People spoke Proto Indoeuropean in Ukraine, Indo-Aryan languages branched off later.
It's like saying Spanish are straight out from Ukraine because they speak a Romance language which is Indoeuropean.
Your brain simply can't process such a simple concept, you're a lost cause.
Ryan Taylor
>The region that these supposed "proto-indo europeans" came from was a starting point for animal husbandry to spread.
Wrong.
Animal husbandry started in the Near East and spread from there.
Near Easterners in Anatolia, the Levant and Iran tamed cows, sheeps, goats, pigs and donkeys.

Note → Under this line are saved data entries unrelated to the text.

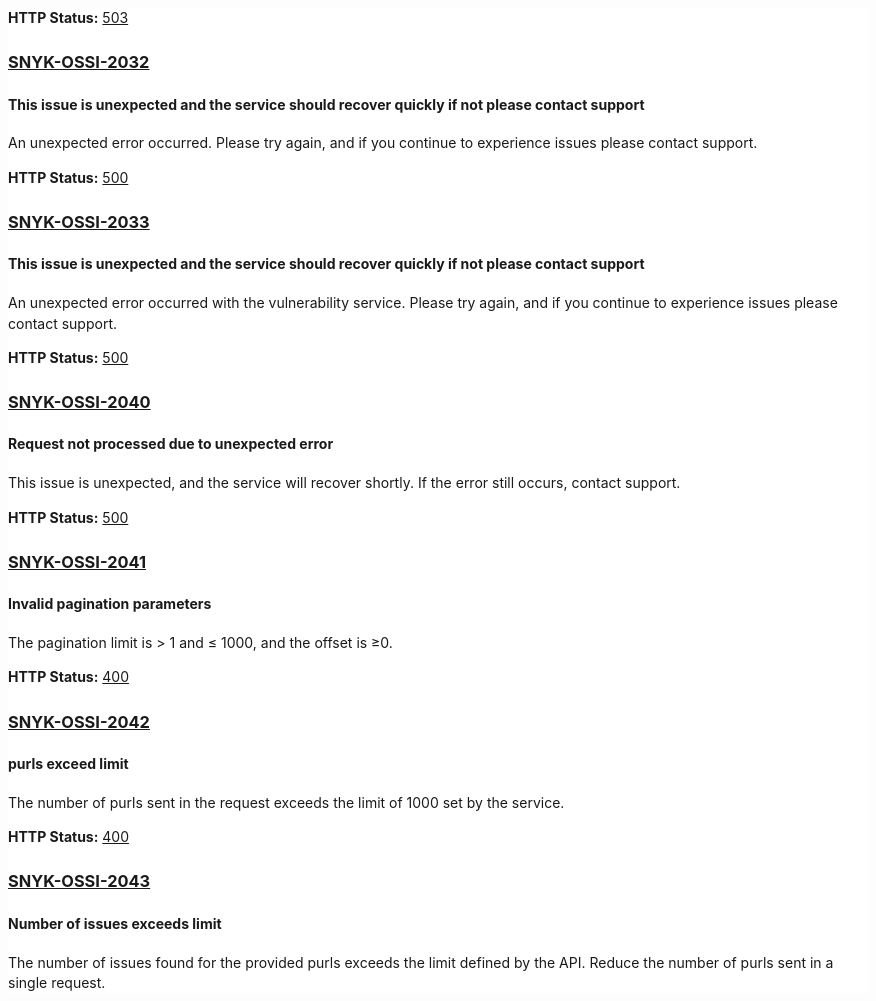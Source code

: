 **HTTP Status:** [503](https://developer.mozilla.org/en-US/docs/Web/HTTP/Status/503)


### [SNYK-OSSI-2032](#snyk-ossi-2032)

#### This issue is unexpected and the service should recover quickly if not please contact support

An unexpected error occurred. Please try again, and if you continue to experience issues please contact support.

**HTTP Status:** [500](https://developer.mozilla.org/en-US/docs/Web/HTTP/Status/500)


### [SNYK-OSSI-2033](#snyk-ossi-2033)

#### This issue is unexpected and the service should recover quickly if not please contact support

An unexpected error occurred with the vulnerability service. Please try again, and if you continue to experience issues please contact support.

**HTTP Status:** [500](https://developer.mozilla.org/en-US/docs/Web/HTTP/Status/500)


### [SNYK-OSSI-2040](#snyk-ossi-2040)

#### Request not processed due to unexpected error

This issue is unexpected, and the service will recover shortly. If the error still occurs, contact support.

**HTTP Status:** [500](https://developer.mozilla.org/en-US/docs/Web/HTTP/Status/500)


### [SNYK-OSSI-2041](#snyk-ossi-2041)

#### Invalid pagination parameters

The pagination limit is > 1 and ≤ 1000, and the offset is ≥0.

**HTTP Status:** [400](https://developer.mozilla.org/en-US/docs/Web/HTTP/Status/400)


### [SNYK-OSSI-2042](#snyk-ossi-2042)

#### purls exceed limit

The number of purls sent in the request exceeds the limit of 1000 set by the service.

**HTTP Status:** [400](https://developer.mozilla.org/en-US/docs/Web/HTTP/Status/400)


### [SNYK-OSSI-2043](#snyk-ossi-2043)

#### Number of issues exceeds limit

The number of issues found for the provided purls exceeds the limit defined by the API. Reduce the number of purls sent in a single request.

The only thing Protoindoeuropean people tame first were horses, and even that is debated.
Lincoln Mitchell
>the cow is the most important and sacred of animals >in the current year
Isaiah Baker
Do you have a source that claims that the Aryans originated in Ukraine?
Adam Martinez
Hindus consider the cow to be sacred. Other major religions don't have any sacred animal.
Aaron Green
And to add: your claim stems from the Kurgan hypothesis. The problem is that this model refers to Indo-Europeans, but you're making a huge leap by claiming that these people are Aryans. The only people claiming this are far right sites like Stormfront, so you probably got this jewel of fake news from /pol/?
Justin Powell
Its not being abused, at first it was thought that Aryan was a self designation synonymous with Proto-Indo-European. it was later discovered only Iranians were calling themselves that. I personally still use it when I don't feel like typing out pie and to trigger people on message boards
Wyatt Lewis
...Like you.
William Lopez
>The most frequent symbol which they [Vedic Indians and Avestan Iranians] have in common in their religious literature is that of the cow, the animal which for countless generations had been the main source of their livelihood and comfort; and this symbol has the deepest significance for both peoples.
Justin Morris
>as with Mithra, the link was through Raman's epithet, since as god of the air Vayu also possessed "good pastures", the great spaces of sky in which the clouds live, the celestial "cows" whose milk is the rain.
Evan Sullivan
>When a libation of milk is made ... it is not something inanimate that is offered up, but the cow itself, in its liquid essence, its sap, its fertility." The same approach is found in Iran.
Easton Fisher
>The cow was to them what the sheep was to the Israelites; and those who come to the Gathas with a Christian background need to transpose the imagery of cattle and herdsman into the more familiar one of sheep and the good shepherd in order to appreciate its religious impact. The Gathic imagery appears even more complex, however, than the Biblical metaphors. To Zoroaster, as to the Vedic poets, 78 the maternal, mild, beneficent cow represented the "good" animal creation upon which man's life depended; and it was also, it seems, a symbol of goodness suffering in this world from evil-as the cattle of Central Asia suffered from marauders, driven from their green pastures along dusty ways to death. As a symbol of what is beneficent (spanta) and in accord with asa the cow also represents the beneficent and just man, and the herd of cattle the community of the righteous (like the "flock" of Judaeo-Christian tradition).
Logan Smith
Through the development ofthis image the righteous man in general may be termed a "herdsman" (vastrya). Thus it is asked: "How, in accordance with Asa. shall he, the herdsman, upright in deeds, obtain the cow... ?" (Y. 5r.5). "How, 0 Mazda, is he to secure the luck-bringing cow, he who desires it, provided with pasturage, to be his?" (Y. 50.2). This image admirably symbolises and summarises the Zoroastrian ethic. The actual vastrya must care for soil and water and plants, for the sake of his animals. He must therefore tend and conserve the good creations of Armaiti, Haurvatat and Amer.~tat, as well as that of Vohu Manah himself. He cherishes rather than destroys, and needs patience and self-discipline, putting sloth behind him. He also needs courage to guard his charges against wild beasts and cattlethieves, keeping them safe in their pastures. He is in fact a "good shepherd" expressed in terms of a different culture, and thus furnishes a metaphor for the moral man.
Juan Sanders
thanks for bringing this up. Could you look into fire worship as a facet of old Indo-European religion?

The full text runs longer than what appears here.